▶ TASK BRIEF: Within the records below, repeat each line exactly but keep every picture out of the copy.

• • • • •

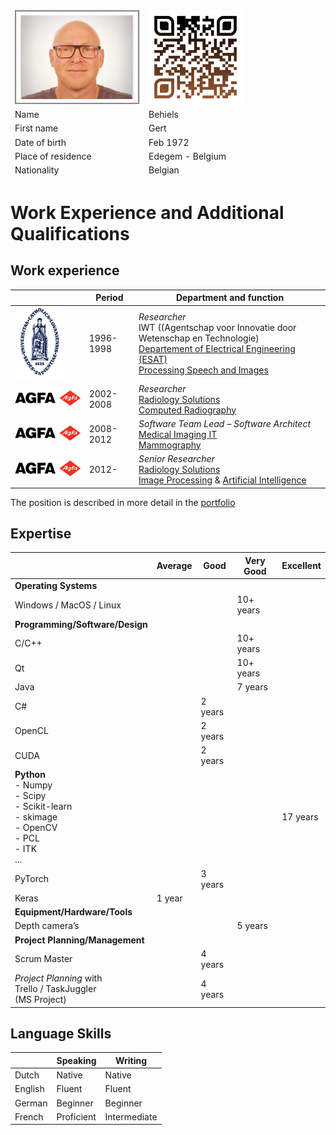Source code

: <table class="tg">
<thead>
  <tr>
    <td class="tg-73oq"><a href="https://gearlux.github.io/"><img src="images/Profile.png" width="200" height="150"></a></td>
    <td class="tg-73oq"><a href="https://gearlux.github.io/">
                        <img src="images/qr-code.png" width="150" height="150"></a></td>
  </tr>
  <tr>
    <td class="tg-73oq">Name</td>
    <td class="tg-73oq">Behiels</td>
  </tr>
  <tr>
    <td class="tg-73oq">First name</td>
    <td class="tg-73oq">Gert</td>
  </tr>
  <tr>
    <td class="tg-73oq">Date of birth</td>
    <td class="tg-73oq">Feb 1972</td>
  </tr>
  <tr>
    <td class="tg-73oq">Place of residence</td>
    <td class="tg-73oq">Edegem - Belgium</td>
  </tr>
  <tr>
    <td class="tg-73oq">Nationality</td>
    <td class="tg-73oq">Belgian</td>
  </tr>
</thead>
</table>

# Work Experience and Additional Qualifications

## Work experience
	
|   | Period | Department and function |
| --- | --- | --- |
|[<img src="images/kuleuven.png">](https://www.kuleuven.be/kuleuven/) | 1996-1998 | *Researcher* <br> IWT ((Agentschap voor Innovatie door Wetenschap en Technologie) <br> [Departement of Electrical Engineering (ESAT)](https://www.esat.kuleuven.be/) <br> [Processing Speech and Images](https://www.esat.kuleuven.be/psi) |
|[<img src="images/agfa.png">](https://www.agfa.com/corporate/) | 	2002-2008	| *Researcher* <br> [Radiology Solutions](https://medimg.agfa.com/main/) <br> [Computed Radiography](https://medimg.agfa.com/main/computed-radiography/) |
|[<img src="images/agfa.png">](https://www.agfa.com/corporate/) |	2008-2012 | *Software Team Lead – Software Architect* <br> [Medical Imaging IT](https://global.agfahealthcare.com/) <br> [Mammography](https://global.agfahealthcare.com/breast-imaging/) |
|[<img src="images/agfa.png">](https://www.agfa.com/corporate/) | 	2012-	| *Senior Researcher* <br> [Radiology Solutions](https://medimg.agfa.com/main/) <br> [Image Processing](https://medimg.agfa.com/main/musica/) & [Artificial Intelligence](https://medimg.agfa.com/main/musica/) |

The position is described in more detail in the [portfolio](Portfolio.md)

## Expertise

| |Average	| Good	| Very Good	| Excellent |
| --- | --- | --- | --- | --- |
| **Operating Systems** | | | | |				
| Windows / MacOS / Linux| | | 10+ years | |
| **Programming/Software/Design** | | | | |	
| C/C++ | | | 10+ years	| |
| Qt | | | 10+ years	| |
| Java | | | 7 years | |
| C# | | 2 years | | |
| OpenCL| | 2 years | | |
| CUDA | | 2 years | | |
| **Python** <br> - Numpy <br> - Scipy <br> - Scikit-learn <br> - skimage <br> - OpenCV <br> - PCL <br> - ITK <br> ...| | | | 17 years |
| PyTorch | | 3 years | | |
| Keras	| 1 year | | | |
| **Equipment/Hardware/Tools** | | | | |	
| Depth camera’s | | | 5 years	| |
| **Project Planning/Management** | | | | |	
| Scrum Master | | 4 years | | |
| *Project Planning* with <br> Trello / TaskJuggler <br> (MS Project) | | 4 years | | |

## Language Skills

| | Speaking | Writing |
| --- | --- | --- |
| Dutch | Native | Native |
| English | Fluent | Fluent |
| German | Beginner |Beginner |
| French | Proficient | Intermediate |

• • • • •

▶ ANSWER FOR THIS EXERCISE:
Source code

: <table class="tg">
<thead>
  <tr>
    <td class="tg-73oq"><a href="https://gearlux.github.io/"><img src="images/Profile.png" width="200" height="150"></a></td>
    <td class="tg-73oq"><a href="https://gearlux.github.io/">
                        <img src="images/qr-code.png" width="150" height="150"></a></td>
  </tr>
  <tr>
    <td class="tg-73oq">Name</td>
    <td class="tg-73oq">Behiels</td>
  </tr>
  <tr>
    <td class="tg-73oq">First name</td>
    <td class="tg-73oq">Gert</td>
  </tr>
  <tr>
    <td class="tg-73oq">Date of birth</td>
    <td class="tg-73oq">Feb 1972</td>
  </tr>
  <tr>
    <td class="tg-73oq">Place of residence</td>
    <td class="tg-73oq">Edegem - Belgium</td>
  </tr>
  <tr>
    <td class="tg-73oq">Nationality</td>
    <td class="tg-73oq">Belgian</td>
  </tr>
</thead>
</table>

# Work Experience and Additional Qualifications

## Work experience
	
|   | Period | Department and function |
| --- | --- | --- |
|[<img src="images/kuleuven.png">](https://www.kuleuven.be/kuleuven/) | 1996-1998 | *Researcher* <br> IWT ((Agentschap voor Innovatie door Wetenschap en Technologie) <br> [Departement of Electrical Engineering (ESAT)](https://www.esat.kuleuven.be/) <br> [Processing Speech and Images](https://www.esat.kuleuven.be/psi) |
|[<img src="images/agfa.png">](https://www.agfa.com/corporate/) | 	2002-2008	| *Researcher* <br> [Radiology Solutions](https://medimg.agfa.com/main/) <br> [Computed Radiography](https://medimg.agfa.com/main/computed-radiography/) |
|[<img src="images/agfa.png">](https://www.agfa.com/corporate/) |	2008-2012 | *Software Team Lead – Software Architect* <br> [Medical Imaging IT](https://global.agfahealthcare.com/) <br> [Mammography](https://global.agfahealthcare.com/breast-imaging/) |
|[<img src="images/agfa.png">](https://www.agfa.com/corporate/) | 	2012-	| *Senior Researcher* <br> [Radiology Solutions](https://medimg.agfa.com/main/) <br> [Image Processing](https://medimg.agfa.com/main/musica/) & [Artificial Intelligence](https://medimg.agfa.com/main/musica/) |

The position is described in more detail in the [portfolio](Portfolio.md)

## Expertise

| |Average	| Good	| Very Good	| Excellent |
| --- | --- | --- | --- | --- |
| **Operating Systems** | | | | |				
| Windows / MacOS / Linux| | | 10+ years | |
| **Programming/Software/Design** | | | | |	
| C/C++ | | | 10+ years	| |
| Qt | | | 10+ years	| |
| Java | | | 7 years | |
| C# | | 2 years | | |
| OpenCL| | 2 years | | |
| CUDA | | 2 years | | |
| **Python** <br> - Numpy <br> - Scipy <br> - Scikit-learn <br> - skimage <br> - OpenCV <br> - PCL <br> - ITK <br> ...| | | | 17 years |
| PyTorch | | 3 years | | |
| Keras	| 1 year | | | |
| **Equipment/Hardware/Tools** | | | | |	
| Depth camera’s | | | 5 years	| |
| **Project Planning/Management** | | | | |	
| Scrum Master | | 4 years | | |
| *Project Planning* with <br> Trello / TaskJuggler <br> (MS Project) | | 4 years | | |

## Language Skills

| | Speaking | Writing |
| --- | --- | --- |
| Dutch | Native | Native |
| English | Fluent | Fluent |
| German | Beginner |Beginner |
| French | Proficient | Intermediate |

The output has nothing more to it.